Социальная война, вызванная реформами Годунова, накалила обстановку в обществе до предела. Но для Бориса страшнее чем толпы вооруженных крестьян, был призрак убиенного царевича. С 1601 года, вместе с началом голода, по стране поползли опасные для новой династии слухи о том, что Дмитрий был своевременно подменен другим ребенком, который и погиб в Угличе, а истинный царевич спасся, вырос при дворе Романовых (за что Годунов и покарал весь их род), бежал в Литву и вскоре явится мстить Борису…


Вторжение Дмитрия решило участь династии Годуновых. Собравший в начале правления полумиллионную армию, Борис смог выставить в поле семь лет спустя ровно в 10 раз меньше: 50 000 бойцов.
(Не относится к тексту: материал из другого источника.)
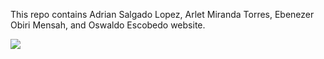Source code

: 

This repo contains Adrian Salgado Lopez, Arlet Miranda Torres, Ebenezer Obiri Mensah, and Oswaldo Escobedo website.

![](https://spring21-sps-42.appspot.com/)
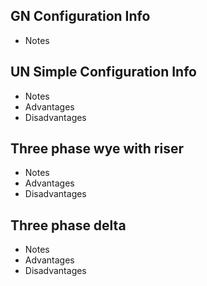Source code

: ## GN Configuration Info
  - Notes
## UN Simple Configuration Info
  - Notes
  - Advantages
  - Disadvantages
## Three phase wye with riser
  - Notes
  - Advantages
  - Disadvantages
## Three phase delta
  - Notes
  - Advantages
  - Disadvantages
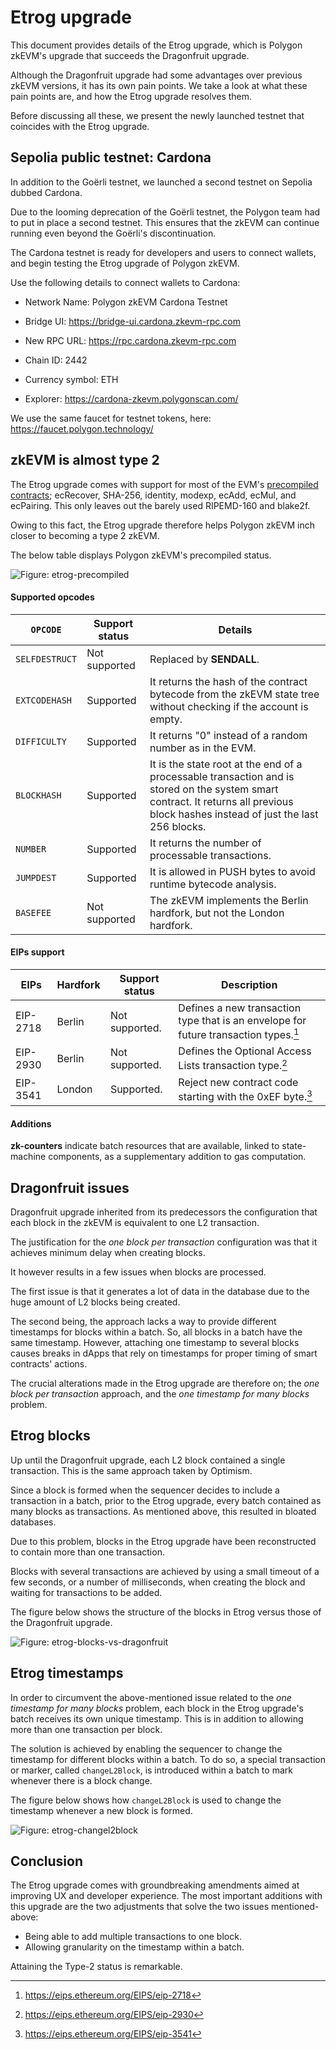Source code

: # Etrog upgrade

This document provides details of the Etrog upgrade, which is Polygon zkEVM's upgrade that succeeds the Dragonfruit upgrade.

Although the Dragonfruit upgrade had some advantages over previous zkEVM versions, it has its own pain points. We take a look at what these pain points are, and how the Etrog upgrade resolves them.

Before discussing all these, we present the newly launched testnet that coincides with the Etrog upgrade.

## Sepolia public testnet: Cardona 

In addition to the Goërli testnet, we launched a second testnet on Sepolia dubbed Cardona.

Due to the looming deprecation of the Goërli testnet, the Polygon team had to put in place a second testnet. This ensures that the zkEVM can continue running even beyond the Goërli's discontinuation.

The Cardona testnet is ready for developers and users to connect wallets, and begin testing the Etrog upgrade of Polygon zkEVM.

Use the following details to connect wallets to Cardona:

- Network Name: Polygon zkEVM Cardona Testnet

- Bridge UI: https://bridge-ui.cardona.zkevm-rpc.com

- New RPC URL: https://rpc.cardona.zkevm-rpc.com

- Chain ID: 2442

- Currency symbol: ETH

- Explorer: https://cardona-zkevm.polygonscan.com/

We use the same faucet for testnet tokens, here: https://faucet.polygon.technology/

## zkEVM is almost type 2

The Etrog upgrade comes with support for most of the EVM's [precompiled contracts](https://www.evm.codes/precompiled?fork=shanghai); ecRecover, SHA-256, identity, modexp, ecAdd, ecMul, and ecPairing. This only leaves out the barely used RIPEMD-160 and blake2f.

Owing to this fact, the Etrog upgrade therefore helps Polygon zkEVM inch closer to becoming a type 2 zkEVM.

The below table displays Polygon zkEVM's precompiled status.

![Figure: etrog-precompiled](../../../img/zkEVM/etrog-precompiled.png)





#### Supported opcodes



| `OPCODE`          | Support status | Details                                                      |
| ---------------- | -------------- | ------------------------------------------------------------ |
| `SELFDESTRUCT` | Not supported  | Replaced by **SENDALL**.                                     |
| `EXTCODEHASH`  | Supported      | It returns the hash of the contract bytecode from the zkEVM state tree without checking if the account is empty. |
| `DIFFICULTY`   | Supported      | It returns "0" instead of a random number as in the EVM.     |
| `BLOCKHASH`    | Supported      | It is the state root at the end of a processable transaction and is stored on the system smart contract. It returns all previous block hashes instead of just the last 256 blocks. |
| `NUMBER`      | Supported      | It returns the number of processable transactions.           |
| `JUMPDEST`     | Supported      | It is allowed in PUSH bytes to avoid runtime bytecode analysis. |
| `BASEFEE`      | Not supported  | The zkEVM implements the Berlin hardfork, but not the London hardfork. |



#### EIPs support



| EIPs     | Hardfork | Support status | Description                                                  |
| -------- | -------- | -------------- | ------------------------------------------------------------ |
| EIP-2718 | Berlin   | Not supported. | Defines a new transaction type that is an envelope for future transaction types.[^e1] |
| EIP-2930 | Berlin   | Not supported. | Defines the Optional Access Lists transaction type.[^e2]     |
| EIP-3541 | London   | Supported.     | Reject new contract code starting with the 0xEF byte.[^e3]   |


#### Additions

**zk-counters** indicate batch resources that are available, linked to state-machine components, as a supplementary addition to gas computation.


## Dragonfruit issues

Dragonfruit upgrade inherited from its predecessors the configuration that each block in the zkEVM is equivalent to one L2 transaction.

The justification for the _one block per transaction_ configuration was that it achieves minimum delay when creating blocks.

It however results in a few issues when blocks are processed.

The first issue is that it generates a lot of data in the database due to the huge amount of L2 blocks being created. 

The second being, the approach lacks a way to provide different timestamps for blocks within a batch. So, all blocks in a batch have the same timestamp. However, attaching one timestamp to several blocks causes breaks in dApps that rely on timestamps for proper timing of smart contracts' actions.

The crucial alterations made in the Etrog upgrade are therefore on; the _one block per transaction_ approach, and the _one timestamp for many blocks_ problem.
## Etrog blocks

Up until the Dragonfruit upgrade, each L2 block contained a single transaction. This is the same approach taken by Optimism.

Since a block is formed when the sequencer decides to include a transaction in a batch, prior to the Etrog upgrade, every batch contained as many blocks as transactions. As mentioned above, this resulted in bloated databases.

Due to this problem, blocks in the Etrog upgrade have been reconstructed to contain more than one transaction.

Blocks with several transactions are achieved by using a small timeout of a few seconds, or a number of milliseconds, when creating the block and waiting for transactions to be added.

The figure below shows the structure of the blocks in Etrog versus those of the Dragonfruit upgrade.

![Figure: etrog-blocks-vs-dragonfruit](../../../img/zkEVM/etrog-blocks-vs-dragonfruit.png)

## Etrog timestamps

In order to circumvent the above-mentioned issue related to the _one timestamp for many blocks_ problem, each block in the Etrog upgrade's batch receives its own unique timestamp. This is in addition to allowing more than one transaction per block.

The solution is achieved by enabling the sequencer to change the timestamp for different blocks within a batch. To do so, a special transaction or marker, called `changeL2Block`, is introduced within a batch to mark whenever there is a block change.

The figure below shows how `changeL2Block` is used to change the timestamp whenever a new block is formed.

![Figure: etrog-changel2block](../../../img/zkEVM/changel2block-etrog.png)

## Conclusion

The Etrog upgrade comes with groundbreaking amendments aimed at improving UX and developer experience. The most important additions with this upgrade are the two adjustments that solve the two issues mentioned-above:

- Being able to add multiple transactions to one block.
- Allowing granularity on the timestamp within a batch.

Attaining the Type-2 status is remarkable.



[^e1]: https://eips.ethereum.org/EIPS/eip-2718
[^e2]: https://eips.ethereum.org/EIPS/eip-2930 
[^e3]: https://eips.ethereum.org/EIPS/eip-3541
Впрочем, и они почти полностью перешли на сторону врага. Не пожелавших изменить присяге разогнали выстрелами в воздух. Три дня остатки правительственных войск угрюмо текли через Москву на север. Но Годунова это уже не волновало. Суд Божий свершился: 13 апреля 1605 года царь Борис внезапно умер. Причина его смерти никому не известна. Карамзин так описывает его гибель: «Борису исполнилось 53 года от рождения, в самых цветущих летах мужества имел он недуги, особенно жестокую подагру, и легко мог, уже стареясь, истощить свои телесные силы душевным страданием. Борис 13 апреля, в час утра, судил и рядил с вельможами в думе, принимал знатных иноземцев, обедал с ними в Золотой палате и, едва встав из-за стола, почувствовал дурноту: кровь хлынула у него из носу, ушей и рта; лилась рекою; врачи, столь им любимые, не могли остановить ее. Он терял память, но успел благословить сына на государство Российское, восприять ангельский образ с именем Боголепа и чрез два часа испустил дух в той же храмине, где пировал с боярами и иноземцами…»

Говорили, что Годунов самоубийца, принявший яд из страха перед Дмитрием, о котором он мог только гадать – настоящий ли это сын Ивана Грозного, или самозванец. Однако царь Борис был по характеру бойцом, который не сдался бы так просто. У него еще были войска, воеводы, деньги, а следовательно, вполне определенная надежда на победу. И в то же время он не мог не понимать, что в случае его ухода из жизни единственный и любимый сын Федор останется один в окружении и внутренних, и внешних врагов, и гибель его будет неизбежна. Любивший свою семью, души не чаявший в сыне Борис никогда бы так не поступил, что бы не говорили его враги. Яд за обедом ему подложили другие люди. И, скорее всего, те же, которые через пять лет отравят князя Михаила Скопина-Шуйского, умершего той же смертью.